Inclusione od esclusione delle spese di somministrazione dal reddito di lavoro dipendente

Secondo il dettato normativo non concorrono a formare il reddito di lavoro dipendente le somministrazioni di vitto e le prestazioni e le indennità sostitutive purché ricorrano le condizioni di seguito indicate.

Le somministrazioni di vitto non concorrono a formare il reddito purchè siano poste in essere, alternativamente, da parte del datore di lavoro, in mense organizzate direttamente dal datore di lavoro o, infine, in mense gestite da terzi.

La finalità di questa disposizione è quella di evitare che sia tassato in capo al dipendente un valore che riflette l’interesse dell’azienda a che il lavoratore non si allontani dal luogo di lavoro per consumare il proprio pasto.

Stante il tenore letterale della norma, diversamente da quanto evidenziato in tema di erogazioni liberali e di sussidi occasionali, non sembrerebbe necessario che beneficiaria delle somministrazioni sia la generalità dei dipendenti.
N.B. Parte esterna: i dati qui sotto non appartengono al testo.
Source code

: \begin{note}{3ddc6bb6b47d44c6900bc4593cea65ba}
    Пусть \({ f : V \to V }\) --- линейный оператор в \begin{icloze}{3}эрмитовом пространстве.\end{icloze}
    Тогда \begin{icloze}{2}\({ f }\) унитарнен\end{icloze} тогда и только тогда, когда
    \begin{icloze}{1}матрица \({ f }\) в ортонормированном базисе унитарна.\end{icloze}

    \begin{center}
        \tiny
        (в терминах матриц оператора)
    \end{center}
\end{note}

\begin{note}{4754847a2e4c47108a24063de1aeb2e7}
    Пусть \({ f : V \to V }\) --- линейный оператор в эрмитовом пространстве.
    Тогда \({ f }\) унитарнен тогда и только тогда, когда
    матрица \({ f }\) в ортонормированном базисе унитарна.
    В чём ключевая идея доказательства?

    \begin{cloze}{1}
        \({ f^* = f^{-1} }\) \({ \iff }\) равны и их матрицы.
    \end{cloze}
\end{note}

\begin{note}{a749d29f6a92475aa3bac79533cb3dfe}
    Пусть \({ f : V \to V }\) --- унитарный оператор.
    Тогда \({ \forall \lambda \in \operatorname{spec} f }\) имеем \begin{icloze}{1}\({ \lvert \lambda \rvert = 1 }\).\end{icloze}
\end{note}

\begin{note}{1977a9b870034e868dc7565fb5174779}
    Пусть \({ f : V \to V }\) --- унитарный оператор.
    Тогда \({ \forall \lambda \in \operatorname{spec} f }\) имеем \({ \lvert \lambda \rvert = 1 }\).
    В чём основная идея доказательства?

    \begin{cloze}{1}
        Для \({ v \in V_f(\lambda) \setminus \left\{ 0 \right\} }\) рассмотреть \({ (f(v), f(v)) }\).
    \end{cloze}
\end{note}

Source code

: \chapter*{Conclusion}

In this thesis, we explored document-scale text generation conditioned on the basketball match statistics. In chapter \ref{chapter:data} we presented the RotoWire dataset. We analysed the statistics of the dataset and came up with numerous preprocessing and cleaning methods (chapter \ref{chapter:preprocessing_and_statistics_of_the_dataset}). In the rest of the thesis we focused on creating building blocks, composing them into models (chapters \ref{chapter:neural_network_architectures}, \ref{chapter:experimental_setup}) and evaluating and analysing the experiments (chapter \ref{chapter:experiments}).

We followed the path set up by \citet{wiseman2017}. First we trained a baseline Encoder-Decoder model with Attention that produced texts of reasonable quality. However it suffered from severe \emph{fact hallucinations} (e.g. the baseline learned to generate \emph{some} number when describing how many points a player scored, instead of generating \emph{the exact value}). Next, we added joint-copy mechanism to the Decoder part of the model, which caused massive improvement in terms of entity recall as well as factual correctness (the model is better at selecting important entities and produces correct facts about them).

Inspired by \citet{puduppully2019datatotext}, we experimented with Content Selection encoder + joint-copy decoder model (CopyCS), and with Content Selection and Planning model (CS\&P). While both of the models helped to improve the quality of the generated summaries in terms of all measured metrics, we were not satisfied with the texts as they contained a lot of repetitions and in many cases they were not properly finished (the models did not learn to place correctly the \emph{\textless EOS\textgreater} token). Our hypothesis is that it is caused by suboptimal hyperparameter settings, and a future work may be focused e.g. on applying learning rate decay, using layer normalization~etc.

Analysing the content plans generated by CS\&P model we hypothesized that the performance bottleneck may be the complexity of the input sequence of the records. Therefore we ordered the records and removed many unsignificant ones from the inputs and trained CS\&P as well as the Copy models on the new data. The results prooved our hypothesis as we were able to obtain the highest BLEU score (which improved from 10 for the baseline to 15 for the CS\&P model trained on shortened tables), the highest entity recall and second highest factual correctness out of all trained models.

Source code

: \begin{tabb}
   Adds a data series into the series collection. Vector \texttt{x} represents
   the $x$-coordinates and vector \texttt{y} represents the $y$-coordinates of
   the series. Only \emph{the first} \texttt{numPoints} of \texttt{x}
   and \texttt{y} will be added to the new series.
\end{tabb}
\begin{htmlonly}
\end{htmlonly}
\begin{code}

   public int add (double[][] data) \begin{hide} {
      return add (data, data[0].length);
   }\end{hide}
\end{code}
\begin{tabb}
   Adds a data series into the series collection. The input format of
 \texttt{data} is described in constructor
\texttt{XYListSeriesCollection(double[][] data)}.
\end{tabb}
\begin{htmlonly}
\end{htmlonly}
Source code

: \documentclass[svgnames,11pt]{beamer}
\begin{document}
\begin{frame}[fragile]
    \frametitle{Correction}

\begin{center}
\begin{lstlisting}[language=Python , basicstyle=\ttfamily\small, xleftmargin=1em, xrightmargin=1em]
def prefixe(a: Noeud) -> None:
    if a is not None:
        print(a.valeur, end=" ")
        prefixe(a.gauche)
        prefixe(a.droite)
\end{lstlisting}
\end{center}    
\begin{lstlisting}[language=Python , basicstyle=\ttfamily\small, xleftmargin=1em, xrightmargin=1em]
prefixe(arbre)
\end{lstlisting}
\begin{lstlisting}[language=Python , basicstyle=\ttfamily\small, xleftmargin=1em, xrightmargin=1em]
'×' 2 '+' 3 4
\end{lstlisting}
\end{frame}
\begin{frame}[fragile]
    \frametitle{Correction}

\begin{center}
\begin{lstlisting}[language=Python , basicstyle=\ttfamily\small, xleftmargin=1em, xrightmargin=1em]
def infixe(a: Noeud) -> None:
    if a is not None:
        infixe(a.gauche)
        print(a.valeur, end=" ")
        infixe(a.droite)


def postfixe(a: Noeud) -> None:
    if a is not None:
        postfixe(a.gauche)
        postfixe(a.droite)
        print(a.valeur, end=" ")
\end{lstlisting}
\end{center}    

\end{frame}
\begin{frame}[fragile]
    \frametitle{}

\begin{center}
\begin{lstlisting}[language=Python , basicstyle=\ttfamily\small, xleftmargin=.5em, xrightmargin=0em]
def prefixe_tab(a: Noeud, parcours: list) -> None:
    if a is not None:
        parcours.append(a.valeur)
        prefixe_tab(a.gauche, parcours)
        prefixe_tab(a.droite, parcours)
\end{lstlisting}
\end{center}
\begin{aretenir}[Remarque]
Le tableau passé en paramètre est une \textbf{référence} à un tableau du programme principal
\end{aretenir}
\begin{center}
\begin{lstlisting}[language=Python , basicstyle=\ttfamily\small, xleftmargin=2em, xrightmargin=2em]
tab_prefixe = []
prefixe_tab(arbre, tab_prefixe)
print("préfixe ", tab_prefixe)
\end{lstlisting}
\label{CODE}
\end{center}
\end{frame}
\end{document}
Ciò sembrerebbe significare, in altri termini, che le somministrazioni di vitto non concorrono a formare il reddito, purché, beninteso, siano poste in essere secondo una delle modalità sopra indicate, anche se rivolte esclusivamente a favore di un dipendente specifico.
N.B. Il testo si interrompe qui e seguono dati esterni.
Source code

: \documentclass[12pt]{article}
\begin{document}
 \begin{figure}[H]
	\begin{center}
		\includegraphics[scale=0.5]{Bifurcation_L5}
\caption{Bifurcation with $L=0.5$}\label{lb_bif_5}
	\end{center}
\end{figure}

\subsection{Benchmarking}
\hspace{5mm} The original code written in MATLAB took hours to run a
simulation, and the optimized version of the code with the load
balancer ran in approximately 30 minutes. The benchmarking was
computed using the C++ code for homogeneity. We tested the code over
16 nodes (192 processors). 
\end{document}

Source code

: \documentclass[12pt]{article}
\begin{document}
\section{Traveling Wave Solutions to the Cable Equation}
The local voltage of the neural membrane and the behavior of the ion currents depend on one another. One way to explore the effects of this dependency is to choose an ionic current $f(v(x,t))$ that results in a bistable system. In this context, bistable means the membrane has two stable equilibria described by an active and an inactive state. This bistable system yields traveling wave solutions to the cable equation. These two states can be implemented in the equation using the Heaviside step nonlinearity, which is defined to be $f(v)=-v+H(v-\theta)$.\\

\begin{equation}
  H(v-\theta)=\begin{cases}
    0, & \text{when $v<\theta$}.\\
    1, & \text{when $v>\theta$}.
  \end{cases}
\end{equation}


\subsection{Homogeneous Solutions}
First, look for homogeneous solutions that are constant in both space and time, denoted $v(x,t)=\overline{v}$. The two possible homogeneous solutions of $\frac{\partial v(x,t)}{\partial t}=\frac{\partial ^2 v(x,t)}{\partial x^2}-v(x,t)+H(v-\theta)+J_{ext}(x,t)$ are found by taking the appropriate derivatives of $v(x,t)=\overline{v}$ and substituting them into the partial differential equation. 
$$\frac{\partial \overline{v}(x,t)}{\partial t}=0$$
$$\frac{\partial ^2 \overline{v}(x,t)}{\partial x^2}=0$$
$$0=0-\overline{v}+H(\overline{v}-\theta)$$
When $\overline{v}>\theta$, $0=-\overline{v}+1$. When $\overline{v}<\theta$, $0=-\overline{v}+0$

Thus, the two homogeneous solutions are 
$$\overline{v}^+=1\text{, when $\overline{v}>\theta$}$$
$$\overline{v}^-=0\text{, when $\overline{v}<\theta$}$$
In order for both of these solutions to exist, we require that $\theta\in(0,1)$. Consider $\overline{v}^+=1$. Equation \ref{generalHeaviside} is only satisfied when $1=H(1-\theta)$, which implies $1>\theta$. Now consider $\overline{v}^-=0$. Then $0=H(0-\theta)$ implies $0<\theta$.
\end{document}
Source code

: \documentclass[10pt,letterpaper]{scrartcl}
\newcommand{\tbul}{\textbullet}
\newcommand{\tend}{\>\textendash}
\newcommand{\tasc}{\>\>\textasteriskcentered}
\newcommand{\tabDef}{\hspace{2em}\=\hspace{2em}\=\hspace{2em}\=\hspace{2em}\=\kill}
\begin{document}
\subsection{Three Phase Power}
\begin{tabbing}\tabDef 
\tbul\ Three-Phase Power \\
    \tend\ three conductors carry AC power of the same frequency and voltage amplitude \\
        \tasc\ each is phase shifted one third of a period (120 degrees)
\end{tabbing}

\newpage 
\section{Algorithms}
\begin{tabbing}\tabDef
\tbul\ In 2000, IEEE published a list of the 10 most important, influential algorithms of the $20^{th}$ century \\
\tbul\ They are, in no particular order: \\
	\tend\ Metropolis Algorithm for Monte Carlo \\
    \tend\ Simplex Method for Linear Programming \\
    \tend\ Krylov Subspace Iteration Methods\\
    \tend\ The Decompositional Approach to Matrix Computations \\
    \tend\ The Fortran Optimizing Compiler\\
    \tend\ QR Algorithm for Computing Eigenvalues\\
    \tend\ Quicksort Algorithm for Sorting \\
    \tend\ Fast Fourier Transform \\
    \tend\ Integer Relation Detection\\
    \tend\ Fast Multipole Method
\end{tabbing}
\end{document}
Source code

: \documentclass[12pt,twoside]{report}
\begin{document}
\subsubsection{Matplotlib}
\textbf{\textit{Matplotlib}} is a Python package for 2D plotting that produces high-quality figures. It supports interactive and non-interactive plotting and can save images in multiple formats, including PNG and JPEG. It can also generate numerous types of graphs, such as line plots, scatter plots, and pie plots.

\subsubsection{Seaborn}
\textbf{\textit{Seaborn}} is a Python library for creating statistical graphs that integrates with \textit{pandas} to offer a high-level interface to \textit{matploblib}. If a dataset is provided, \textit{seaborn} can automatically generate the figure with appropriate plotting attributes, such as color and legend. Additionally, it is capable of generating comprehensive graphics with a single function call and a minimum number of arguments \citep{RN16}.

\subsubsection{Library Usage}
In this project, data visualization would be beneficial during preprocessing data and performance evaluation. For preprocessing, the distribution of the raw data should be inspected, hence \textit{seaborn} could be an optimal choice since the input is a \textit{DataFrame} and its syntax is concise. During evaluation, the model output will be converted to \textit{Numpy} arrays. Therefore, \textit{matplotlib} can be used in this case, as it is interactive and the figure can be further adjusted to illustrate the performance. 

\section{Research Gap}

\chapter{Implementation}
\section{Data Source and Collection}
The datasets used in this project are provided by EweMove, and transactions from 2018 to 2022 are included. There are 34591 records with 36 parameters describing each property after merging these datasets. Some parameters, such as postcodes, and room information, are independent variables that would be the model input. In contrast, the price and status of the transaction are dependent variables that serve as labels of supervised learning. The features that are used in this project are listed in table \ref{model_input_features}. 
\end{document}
A tale riguardo, peraltro, la circolare 326/97 precisa quanto segue:

”Si ritiene che la prestazione in questione debba comunque interessare la generalità dei dipendenti o intere categorie omogenee”.

Tale interpretazione appare di natura restrittiva, posto che laddove il legislatore ha inteso condizionare il beneficio dell’esclusione dalla determinazione del reddito alla sussistenza di determinate condizioni di natura soggettiva, ciò si è tradotto in una specifica previsione normativa, e tenuto conto che in particolari situazioni la norma potrebbe rendersi applicabile svincolata da categorie preventivamente determinate.

Come precisato dalla circolare 326/97,

“ …tra le prestazioni di vitto e le somministrazioni in mense aziendali, anche gestite da terzi, sono comprese le convenzioni con i ristoranti e la fornitura di cestini preconfezionati contenenti il pasto dei dipendenti”.

Tale possibilità è innovativa rispetto alla previdente interpretazione ministeriale.

Per somministrazioni di vitto da parte del datore di lavoro si intendono le somministrazioni effettuate al di fuori del servizio di mensa.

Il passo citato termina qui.